Title: Qmatey: An automated pipeline for fast exact matching-based alignment and strain-level taxonomic binning and profiling of metagenomes

item ADAMS, ALISON - University Of Tennessee
item KRISTY, BRANDON - Michigan State University
item GORMAN, MYRANDA - University Of Tennessee
item Balint-Kurti, Peter
item YENCHO, G. CRAIG - North Carolina State University
item OLUKOLU, BODE - University Of Tennessee

Submitted to: Briefings in Bioinformatics
Publication Type: Peer Reviewed Journal
Publication Acceptance Date: 9/26/2023
Publication Date: 11/1/2023
Citation: Adams, A., Kristy, B., Gorman, M., Balint Kurti, P.J., Yencho, G., Olukolu, B. 2023. Qmatey: An automated pipeline for fast exact matching-based alignment and strain-level taxonomic binning and profiling of metagenomes. Briefings in Bioinformatics. 24(6):1-11.

Interpretive Summary: Metagenomics involves the bulk sequencing of microbial communitiers that are harvested from the environment. This is followed by the bioinformation deconvolution of the sequences to identify types and quantities of the individual organisms or classes of organisms that were contained in the original sample. This manuscript describes “Qmatey”, an automated pipeline that allows for more accurate and faster identification of organisms within sampled and bulk-sequenced communities. As such Qmatey is a potentially useful tool for metagenomic analysis.

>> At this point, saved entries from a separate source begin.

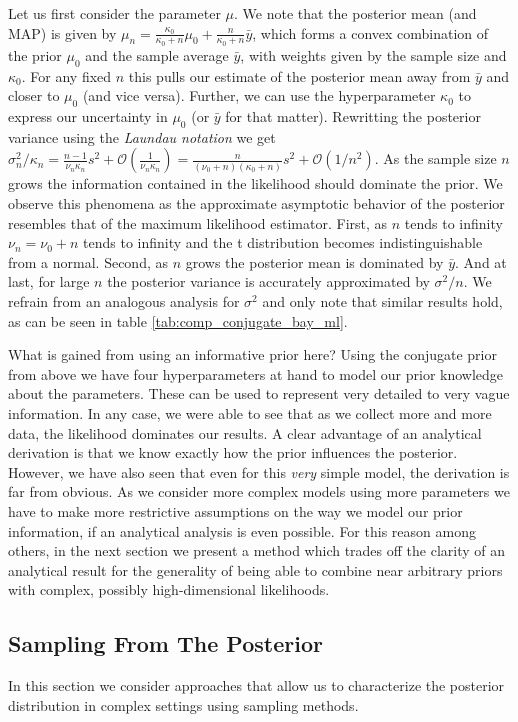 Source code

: Let us first consider the parameter $\mu$.
We note that the posterior mean (and MAP) is given by $\mu_n =\frac{\kappa_0}{\kappa_0 + n}\mu_0 + \frac{n}{\kappa_0 + n}\bar{y}$, which forms a convex combination of the prior $\mu_0$ and the sample average $\bar{y}$, with weights given by the sample size and $\kappa_0$.
For any fixed $n$ this pulls our estimate of the posterior mean away from $\bar{y}$ and closer to $\mu_0$ (and vice versa).
Further, we can use the hyperparameter $\kappa_0$ to express our uncertainty in $\mu_0$ (or $\bar{y}$ for that matter).
Rewritting the posterior variance using the \emph{Laundau notation} we get $\sigma_n^2 / \kappa_n = \frac{n-1}{\nu_n \kappa_n} s^2 + \mathcal{O}(\frac{1}{\nu_n\kappa_n}) = \frac{n}{(\nu_0 + n)(\kappa_0 + n)} s^2 + \mathcal{O}(1/n^2)$.
As the sample size $n$ grows the information contained in the likelihood should dominate the prior.
We observe this phenomena as the approximate asymptotic behavior of the posterior resembles that of the maximum likelihood estimator.
First, as $n$ tends to infinity $\nu_n = \nu_0 + n$ tends to infinity and the t distribution becomes indistinguishable from a normal.
Second, as $n$ grows the posterior mean is dominated by $\bar{y}$. And at last, for large $n$ the posterior variance is accurately approximated by $\sigma^2 / n$.
We refrain from an analogous analysis for $\sigma^2$ and only note that similar results hold, as can be seen in table \ref{tab:comp_conjugate_bay_ml}.

What is gained from using an informative prior here?
Using the conjugate prior from above we have four hyperparameters at hand to model our prior knowledge about the parameters.
These can be used to represent very detailed to very vague information.
In any case, we were able to see that as we collect more and more data, the likelihood dominates our results.
A clear advantage of an analytical derivation is that we know exactly how the prior influences the posterior.
However, we have also seen that even for this \emph{very} simple model, the derivation is far from obvious.
As we consider more complex models using more parameters we have to make more restrictive assumptions on the way we model our prior information, if an analytical analysis is even possible.
For this reason among others, in the next section we present a method which trades off the clarity of an analytical result for the generality of being able to combine near arbitrary priors with complex, possibly high-dimensional likelihoods.


\newpage
\subsection{Sampling From The Posterior}
In this section we consider approaches that allow us to characterize the posterior distribution in complex settings using sampling methods.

Technical Abstract: Metagenomics is a powerful tool for understanding organismal interactions; however, classification, profiling and detection of interactions at the strain level remain challenging. We present an automated pipeline, quantitative metagenomic alignment and taxonomic exact matching (Qmatey), that performs a fast exact matching-based alignment and integration of taxonomic binning and profiling. It interrogates large databases without using metagenome-assembled genomes, curated pan-genes or k-mer spectra that limit resolution. Qmatey minimizes misclassification and maintains strain level resolution by using only diagnostic reads as shown in the analysis of amplicon, quantitative reduced representation and shotgun sequencing datasets. Using Qmatey to analyze shotgun data from a synthetic community with 35% of the 26 strains at low abundance (0.01–0.06%), we revealed a remarkable 85–96% strain recall and 92–100% species recall while maintaining 100% precision. Benchmarking revealed that the highly ranked Kraken2 and KrakenUniq tools identified 2–4 more taxa (92–100% recall) than Qmatey but produced 315–1752 false positive taxa and high penalty on precision (1–8%). The speed, accuracy and precision of the Qmatey pipeline positions it as a valuable tool for broad-spectrum profiling and for uncovering biologically relevant interactions.